Exercise description - As the answer, set down the lines below from the one containing "# Data Science" through the one containing "## Past Projects<a", exactly and inclusively, and no others.

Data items
#####

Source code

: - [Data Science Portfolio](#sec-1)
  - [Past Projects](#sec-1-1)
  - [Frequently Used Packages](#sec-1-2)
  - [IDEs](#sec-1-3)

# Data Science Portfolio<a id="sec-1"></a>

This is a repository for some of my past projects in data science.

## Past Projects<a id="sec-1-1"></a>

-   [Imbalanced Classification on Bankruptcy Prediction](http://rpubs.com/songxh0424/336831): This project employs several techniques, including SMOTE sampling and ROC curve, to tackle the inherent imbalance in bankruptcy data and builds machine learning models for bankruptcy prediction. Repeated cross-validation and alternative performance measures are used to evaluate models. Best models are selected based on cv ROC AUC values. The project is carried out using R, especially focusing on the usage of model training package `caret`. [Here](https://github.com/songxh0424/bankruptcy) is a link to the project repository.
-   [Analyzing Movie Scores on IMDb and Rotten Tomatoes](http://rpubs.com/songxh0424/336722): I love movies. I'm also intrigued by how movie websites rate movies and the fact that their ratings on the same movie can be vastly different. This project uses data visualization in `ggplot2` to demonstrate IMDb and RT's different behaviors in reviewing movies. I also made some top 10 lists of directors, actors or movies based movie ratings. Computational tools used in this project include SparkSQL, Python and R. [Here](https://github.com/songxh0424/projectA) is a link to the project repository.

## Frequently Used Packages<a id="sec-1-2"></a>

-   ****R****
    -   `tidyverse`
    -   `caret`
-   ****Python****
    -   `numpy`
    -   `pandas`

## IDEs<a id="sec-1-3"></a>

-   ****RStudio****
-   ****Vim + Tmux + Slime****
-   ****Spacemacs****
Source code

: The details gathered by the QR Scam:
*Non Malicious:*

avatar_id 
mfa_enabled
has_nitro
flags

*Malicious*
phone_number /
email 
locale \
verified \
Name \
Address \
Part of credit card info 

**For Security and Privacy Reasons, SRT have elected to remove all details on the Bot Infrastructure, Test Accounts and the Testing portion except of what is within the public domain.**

#####

Answer for the task -
# Data Science Portfolio<a id="sec-1"></a>

This is a repository for some of my past projects in data science.

## Past Projects<a id="sec-1-1"></a>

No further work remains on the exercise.